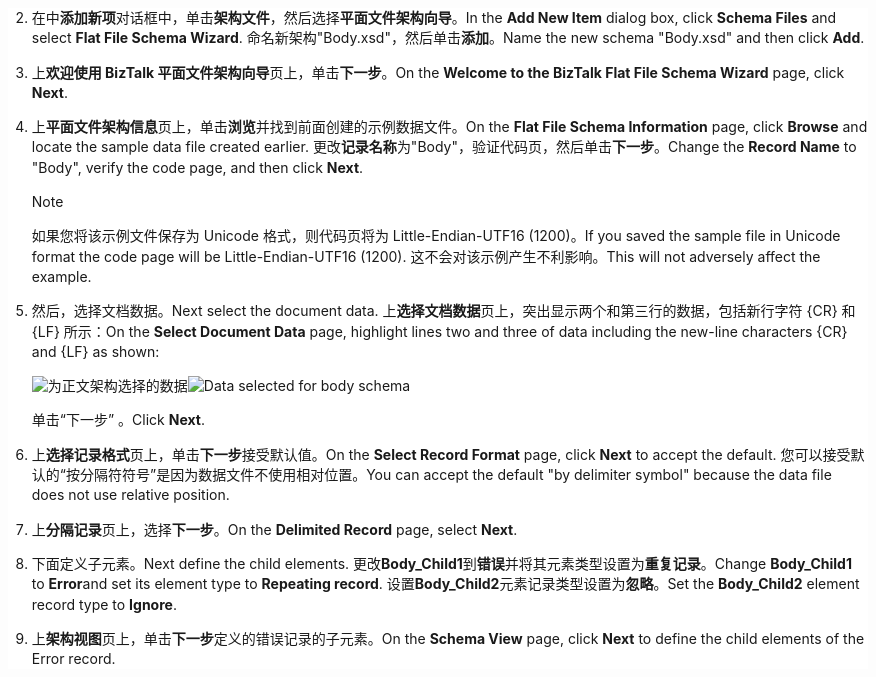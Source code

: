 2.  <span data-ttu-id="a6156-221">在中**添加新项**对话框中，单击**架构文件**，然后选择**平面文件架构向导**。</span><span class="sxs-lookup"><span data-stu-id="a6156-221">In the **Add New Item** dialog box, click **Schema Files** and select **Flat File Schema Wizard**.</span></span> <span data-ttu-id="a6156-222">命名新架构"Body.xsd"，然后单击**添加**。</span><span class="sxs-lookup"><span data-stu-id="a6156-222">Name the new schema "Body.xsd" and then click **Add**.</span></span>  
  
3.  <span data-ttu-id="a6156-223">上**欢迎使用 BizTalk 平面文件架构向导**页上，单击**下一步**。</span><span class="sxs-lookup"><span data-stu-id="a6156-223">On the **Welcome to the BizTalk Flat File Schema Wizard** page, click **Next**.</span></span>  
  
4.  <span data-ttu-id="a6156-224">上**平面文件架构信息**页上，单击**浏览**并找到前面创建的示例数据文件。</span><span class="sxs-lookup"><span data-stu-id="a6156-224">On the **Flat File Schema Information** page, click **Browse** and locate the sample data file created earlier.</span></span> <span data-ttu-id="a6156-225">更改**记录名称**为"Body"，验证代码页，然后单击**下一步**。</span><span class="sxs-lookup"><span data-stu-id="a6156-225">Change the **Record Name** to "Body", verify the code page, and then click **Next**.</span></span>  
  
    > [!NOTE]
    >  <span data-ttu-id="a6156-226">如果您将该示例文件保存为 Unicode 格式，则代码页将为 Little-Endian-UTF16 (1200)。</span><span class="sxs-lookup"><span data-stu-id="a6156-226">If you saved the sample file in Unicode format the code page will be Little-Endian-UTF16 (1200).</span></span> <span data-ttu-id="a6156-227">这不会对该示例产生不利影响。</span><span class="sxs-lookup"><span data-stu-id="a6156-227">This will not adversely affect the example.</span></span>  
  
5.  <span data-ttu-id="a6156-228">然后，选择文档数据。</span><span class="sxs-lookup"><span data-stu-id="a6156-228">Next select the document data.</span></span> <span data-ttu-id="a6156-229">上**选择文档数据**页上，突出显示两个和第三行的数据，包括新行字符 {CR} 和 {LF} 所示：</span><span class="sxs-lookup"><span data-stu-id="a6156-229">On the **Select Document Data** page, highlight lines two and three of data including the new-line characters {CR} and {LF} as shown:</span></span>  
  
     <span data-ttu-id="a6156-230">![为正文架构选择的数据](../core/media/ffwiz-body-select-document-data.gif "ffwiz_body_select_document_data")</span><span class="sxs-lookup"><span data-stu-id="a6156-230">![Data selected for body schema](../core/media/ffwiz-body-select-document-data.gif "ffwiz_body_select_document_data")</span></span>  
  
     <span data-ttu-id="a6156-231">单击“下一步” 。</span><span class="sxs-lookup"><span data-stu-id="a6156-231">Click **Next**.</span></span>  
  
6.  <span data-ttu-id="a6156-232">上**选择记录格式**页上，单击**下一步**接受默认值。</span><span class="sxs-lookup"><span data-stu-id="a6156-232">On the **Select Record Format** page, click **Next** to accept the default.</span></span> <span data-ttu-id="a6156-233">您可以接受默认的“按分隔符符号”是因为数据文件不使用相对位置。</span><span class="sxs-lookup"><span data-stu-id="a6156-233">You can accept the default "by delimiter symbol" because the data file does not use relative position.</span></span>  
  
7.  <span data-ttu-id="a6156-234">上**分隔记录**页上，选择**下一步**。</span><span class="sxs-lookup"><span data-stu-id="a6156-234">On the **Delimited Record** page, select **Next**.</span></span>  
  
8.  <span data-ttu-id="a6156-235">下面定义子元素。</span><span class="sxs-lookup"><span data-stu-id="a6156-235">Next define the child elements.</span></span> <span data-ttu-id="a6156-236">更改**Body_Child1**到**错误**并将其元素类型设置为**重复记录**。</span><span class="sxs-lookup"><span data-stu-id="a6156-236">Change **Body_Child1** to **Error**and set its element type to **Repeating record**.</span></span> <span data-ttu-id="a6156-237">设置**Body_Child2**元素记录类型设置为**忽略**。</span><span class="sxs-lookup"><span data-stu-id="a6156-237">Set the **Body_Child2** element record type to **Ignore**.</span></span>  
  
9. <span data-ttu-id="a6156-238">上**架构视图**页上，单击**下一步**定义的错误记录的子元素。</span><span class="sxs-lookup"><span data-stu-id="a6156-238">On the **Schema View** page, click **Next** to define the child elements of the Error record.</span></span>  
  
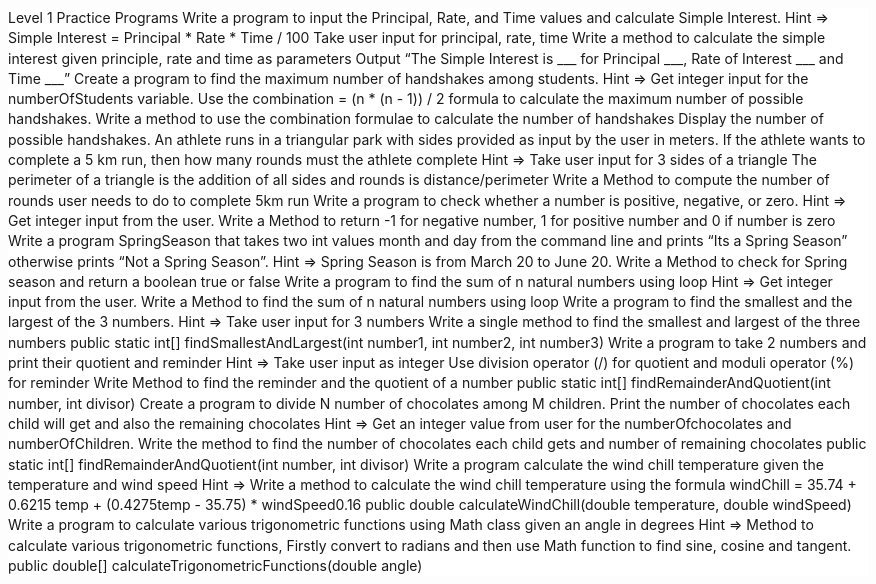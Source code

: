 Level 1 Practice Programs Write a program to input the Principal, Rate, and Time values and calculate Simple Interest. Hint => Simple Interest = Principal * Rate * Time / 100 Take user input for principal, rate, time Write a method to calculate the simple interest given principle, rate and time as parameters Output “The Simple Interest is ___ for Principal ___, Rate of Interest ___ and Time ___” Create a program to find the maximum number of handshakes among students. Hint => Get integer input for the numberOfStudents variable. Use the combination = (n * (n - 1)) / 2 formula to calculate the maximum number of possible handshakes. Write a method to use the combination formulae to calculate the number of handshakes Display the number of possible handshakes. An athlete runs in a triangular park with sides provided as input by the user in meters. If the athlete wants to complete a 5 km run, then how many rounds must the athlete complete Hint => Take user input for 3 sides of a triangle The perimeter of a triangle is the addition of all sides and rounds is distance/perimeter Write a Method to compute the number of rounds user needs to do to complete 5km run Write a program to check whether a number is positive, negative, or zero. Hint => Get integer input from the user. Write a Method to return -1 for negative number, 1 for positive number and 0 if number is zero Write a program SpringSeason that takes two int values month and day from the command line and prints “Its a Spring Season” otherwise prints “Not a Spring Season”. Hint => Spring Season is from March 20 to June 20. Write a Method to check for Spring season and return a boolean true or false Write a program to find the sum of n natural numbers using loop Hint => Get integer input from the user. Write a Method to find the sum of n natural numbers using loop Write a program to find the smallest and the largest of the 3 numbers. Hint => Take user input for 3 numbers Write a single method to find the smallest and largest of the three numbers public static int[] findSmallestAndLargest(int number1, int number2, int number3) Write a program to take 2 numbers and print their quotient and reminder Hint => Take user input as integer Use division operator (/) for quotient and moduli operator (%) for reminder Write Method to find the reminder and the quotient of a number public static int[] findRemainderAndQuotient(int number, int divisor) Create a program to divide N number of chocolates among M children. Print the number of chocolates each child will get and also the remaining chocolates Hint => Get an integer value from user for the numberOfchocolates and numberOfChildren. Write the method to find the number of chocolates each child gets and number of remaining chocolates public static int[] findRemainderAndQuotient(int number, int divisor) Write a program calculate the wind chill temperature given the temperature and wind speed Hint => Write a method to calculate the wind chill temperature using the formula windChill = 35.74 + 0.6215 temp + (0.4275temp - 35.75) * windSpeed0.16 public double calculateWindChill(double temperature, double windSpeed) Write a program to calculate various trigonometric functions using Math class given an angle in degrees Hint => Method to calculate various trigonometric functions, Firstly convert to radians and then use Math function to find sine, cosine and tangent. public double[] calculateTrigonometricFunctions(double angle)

____

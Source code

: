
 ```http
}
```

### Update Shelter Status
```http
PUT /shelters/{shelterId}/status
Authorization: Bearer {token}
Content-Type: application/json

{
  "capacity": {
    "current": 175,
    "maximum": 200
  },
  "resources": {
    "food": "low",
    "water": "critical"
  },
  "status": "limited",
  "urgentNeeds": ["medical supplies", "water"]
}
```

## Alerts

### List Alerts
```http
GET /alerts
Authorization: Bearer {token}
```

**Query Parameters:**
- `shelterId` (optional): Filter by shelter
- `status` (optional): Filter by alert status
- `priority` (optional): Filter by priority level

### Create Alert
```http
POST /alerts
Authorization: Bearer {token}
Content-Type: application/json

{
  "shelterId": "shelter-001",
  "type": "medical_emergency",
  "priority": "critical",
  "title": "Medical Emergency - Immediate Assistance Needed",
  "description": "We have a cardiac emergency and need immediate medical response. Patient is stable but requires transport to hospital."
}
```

____

◆ **Your goal**
Go through the entries and return each line where the word "Filter" occurs.

◆ **Result below**
- `shelterId` (optional): Filter by shelter
- `status` (optional): Filter by alert status
- `priority` (optional): Filter by priority level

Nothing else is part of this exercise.